So, cheese is delicious! But a USDA partnership with fast-food restaurants to develop and market crappy, cheese-crammed, heart-attack inducing foods? Something stinks and it ain't Limburger.
The New York Times published an investigation this weekend of the USDA's own Dairy Management, which pushes Americans to buy more cheese (in return for dairy industry lobbying funds) even as the department preaches healthy eating and funds anti-obesity initiatives. We eat more than three times the amount of cheese now than in the 1970s. Here it is, in case you missed it.
The USDA is behind such gems including Pizza Hut's Cheesy Bites pizza, Wendy's Double Melt, Burger King's Cheesy Angus Bacon cheeseburger and an extra cheesy Domino's pizza. All are packed with calories and saturated fat.

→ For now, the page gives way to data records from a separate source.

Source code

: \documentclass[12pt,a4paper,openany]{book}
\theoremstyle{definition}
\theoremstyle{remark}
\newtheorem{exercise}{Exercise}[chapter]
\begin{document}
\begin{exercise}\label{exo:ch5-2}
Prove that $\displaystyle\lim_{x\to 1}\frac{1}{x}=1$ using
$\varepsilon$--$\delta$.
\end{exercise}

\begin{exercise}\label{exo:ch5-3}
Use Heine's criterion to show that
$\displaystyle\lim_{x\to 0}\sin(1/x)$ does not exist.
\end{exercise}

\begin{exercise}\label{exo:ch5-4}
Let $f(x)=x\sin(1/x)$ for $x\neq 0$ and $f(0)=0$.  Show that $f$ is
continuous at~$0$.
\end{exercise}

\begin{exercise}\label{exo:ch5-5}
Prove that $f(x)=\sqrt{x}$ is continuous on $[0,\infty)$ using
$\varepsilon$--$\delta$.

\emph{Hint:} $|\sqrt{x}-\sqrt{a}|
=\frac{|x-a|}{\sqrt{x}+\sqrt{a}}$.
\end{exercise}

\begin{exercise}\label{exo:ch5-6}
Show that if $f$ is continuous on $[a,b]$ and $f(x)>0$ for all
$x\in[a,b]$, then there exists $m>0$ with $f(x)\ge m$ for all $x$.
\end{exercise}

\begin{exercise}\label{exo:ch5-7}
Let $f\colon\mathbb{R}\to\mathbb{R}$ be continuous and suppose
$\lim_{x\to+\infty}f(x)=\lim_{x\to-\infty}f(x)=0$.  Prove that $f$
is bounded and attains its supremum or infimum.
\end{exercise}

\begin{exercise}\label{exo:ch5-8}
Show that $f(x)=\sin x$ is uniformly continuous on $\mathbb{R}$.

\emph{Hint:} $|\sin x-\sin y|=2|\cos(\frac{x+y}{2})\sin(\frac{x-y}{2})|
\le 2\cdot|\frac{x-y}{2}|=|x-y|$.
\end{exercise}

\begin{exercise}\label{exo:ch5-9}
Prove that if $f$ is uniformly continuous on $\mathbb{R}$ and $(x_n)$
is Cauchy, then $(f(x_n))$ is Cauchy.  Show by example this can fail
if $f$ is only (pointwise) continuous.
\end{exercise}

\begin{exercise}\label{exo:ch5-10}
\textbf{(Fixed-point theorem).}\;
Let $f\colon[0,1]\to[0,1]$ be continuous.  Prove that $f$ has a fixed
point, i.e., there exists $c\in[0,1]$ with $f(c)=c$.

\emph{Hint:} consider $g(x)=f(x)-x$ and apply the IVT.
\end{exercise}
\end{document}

Marion Nestle, author of Food Politics, wrote on her blog today that we shouldn't be so shocked, as after all, the USDA has always worked hand in hand with the dairy industry -- that was its purpose. "Only in the 1970s, did the USDA pick up all those pesky food assistance programs and capture the 'lead federal agency' role in providing dietary advice to the public."

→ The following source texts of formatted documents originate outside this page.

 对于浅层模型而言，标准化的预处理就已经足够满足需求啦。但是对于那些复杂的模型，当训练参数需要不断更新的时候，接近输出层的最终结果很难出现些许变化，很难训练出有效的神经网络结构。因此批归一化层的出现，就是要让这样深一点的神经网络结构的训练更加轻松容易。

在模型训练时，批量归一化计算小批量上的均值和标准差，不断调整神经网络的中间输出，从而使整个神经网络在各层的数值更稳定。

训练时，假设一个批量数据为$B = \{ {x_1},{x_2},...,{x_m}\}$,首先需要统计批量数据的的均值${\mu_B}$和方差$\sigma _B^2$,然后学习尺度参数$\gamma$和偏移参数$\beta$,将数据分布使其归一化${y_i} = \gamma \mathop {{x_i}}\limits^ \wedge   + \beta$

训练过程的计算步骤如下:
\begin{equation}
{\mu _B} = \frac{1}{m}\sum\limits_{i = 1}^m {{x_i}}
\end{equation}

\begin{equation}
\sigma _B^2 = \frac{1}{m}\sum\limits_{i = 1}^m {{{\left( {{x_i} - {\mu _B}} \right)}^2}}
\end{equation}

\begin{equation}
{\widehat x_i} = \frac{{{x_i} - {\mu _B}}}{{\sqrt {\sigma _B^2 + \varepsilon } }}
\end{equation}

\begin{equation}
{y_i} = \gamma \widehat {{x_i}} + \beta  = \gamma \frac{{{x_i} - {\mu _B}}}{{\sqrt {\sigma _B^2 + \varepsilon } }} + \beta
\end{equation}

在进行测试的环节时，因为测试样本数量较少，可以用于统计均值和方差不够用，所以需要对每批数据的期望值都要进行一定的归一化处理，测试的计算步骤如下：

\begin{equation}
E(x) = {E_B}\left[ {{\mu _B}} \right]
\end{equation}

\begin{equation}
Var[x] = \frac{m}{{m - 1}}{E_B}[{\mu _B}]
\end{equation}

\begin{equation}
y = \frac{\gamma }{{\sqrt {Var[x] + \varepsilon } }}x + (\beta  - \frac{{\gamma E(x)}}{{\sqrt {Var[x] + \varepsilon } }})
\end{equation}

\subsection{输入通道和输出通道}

The USDA's double-dealing is hardly shocking, of course, given the flood of industry lobbying dollars within every federal nook. But the implications at the intersection of poverty, health, food access, nutrition and race (fast-food restaurants target low-income areas and those in low-income struggle most with obesity and access to affordable, healthy foods) makes this feel somewhat indicative of what food activists are up against.